REQUIRED WORK
If a line includes "Ruby", copy it out of the entries.

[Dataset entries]
┌──

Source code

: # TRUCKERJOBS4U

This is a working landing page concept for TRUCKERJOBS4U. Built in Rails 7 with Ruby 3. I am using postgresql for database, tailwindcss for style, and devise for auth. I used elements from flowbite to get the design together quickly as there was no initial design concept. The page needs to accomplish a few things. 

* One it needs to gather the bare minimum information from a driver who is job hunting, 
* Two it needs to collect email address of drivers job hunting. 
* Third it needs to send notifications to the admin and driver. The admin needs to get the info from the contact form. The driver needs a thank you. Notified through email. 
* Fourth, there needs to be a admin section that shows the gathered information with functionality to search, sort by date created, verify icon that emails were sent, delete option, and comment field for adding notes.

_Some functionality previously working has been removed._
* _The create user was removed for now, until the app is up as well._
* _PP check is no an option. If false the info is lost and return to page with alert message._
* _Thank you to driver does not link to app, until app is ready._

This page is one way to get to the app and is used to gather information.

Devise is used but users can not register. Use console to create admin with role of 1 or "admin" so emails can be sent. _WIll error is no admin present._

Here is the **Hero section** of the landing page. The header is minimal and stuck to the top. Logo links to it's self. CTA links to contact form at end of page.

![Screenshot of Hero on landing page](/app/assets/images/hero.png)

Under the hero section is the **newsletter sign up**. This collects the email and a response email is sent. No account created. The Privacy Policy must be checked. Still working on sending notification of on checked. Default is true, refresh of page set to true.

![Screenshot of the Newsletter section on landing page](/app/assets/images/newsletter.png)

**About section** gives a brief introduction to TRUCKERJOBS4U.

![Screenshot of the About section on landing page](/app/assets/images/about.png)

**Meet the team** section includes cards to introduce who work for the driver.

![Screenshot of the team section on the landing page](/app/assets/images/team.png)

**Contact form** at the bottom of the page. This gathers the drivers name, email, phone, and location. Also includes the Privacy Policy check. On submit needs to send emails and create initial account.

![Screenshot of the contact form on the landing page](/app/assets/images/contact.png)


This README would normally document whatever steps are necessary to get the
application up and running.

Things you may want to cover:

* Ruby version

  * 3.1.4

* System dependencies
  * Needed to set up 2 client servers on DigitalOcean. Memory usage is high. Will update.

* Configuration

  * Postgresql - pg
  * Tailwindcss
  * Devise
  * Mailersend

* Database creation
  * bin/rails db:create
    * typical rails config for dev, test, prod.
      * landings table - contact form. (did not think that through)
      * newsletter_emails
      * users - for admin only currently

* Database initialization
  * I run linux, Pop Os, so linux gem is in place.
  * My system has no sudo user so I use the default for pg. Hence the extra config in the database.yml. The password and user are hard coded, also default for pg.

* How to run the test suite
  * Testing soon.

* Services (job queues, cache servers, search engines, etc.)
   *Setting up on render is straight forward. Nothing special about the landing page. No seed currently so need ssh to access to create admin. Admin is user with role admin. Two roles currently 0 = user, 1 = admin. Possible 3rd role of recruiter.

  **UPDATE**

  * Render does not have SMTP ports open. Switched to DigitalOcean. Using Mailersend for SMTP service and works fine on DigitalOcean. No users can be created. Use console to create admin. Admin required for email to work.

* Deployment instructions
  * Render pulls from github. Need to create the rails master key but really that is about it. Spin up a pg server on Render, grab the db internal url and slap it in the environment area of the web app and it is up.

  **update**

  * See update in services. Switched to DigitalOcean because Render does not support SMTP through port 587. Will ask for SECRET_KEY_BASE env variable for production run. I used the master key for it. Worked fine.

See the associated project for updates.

└──

ANSWER FOR THE TASK
This is a working landing page concept for TRUCKERJOBS4U. Built in Rails 7 with Ruby 3. I am using postgresql for database, tailwindcss for style, and devise for auth. I used elements from flowbite to get the design together quickly as there was no initial design concept. The page needs to accomplish a few things. 
* Ruby version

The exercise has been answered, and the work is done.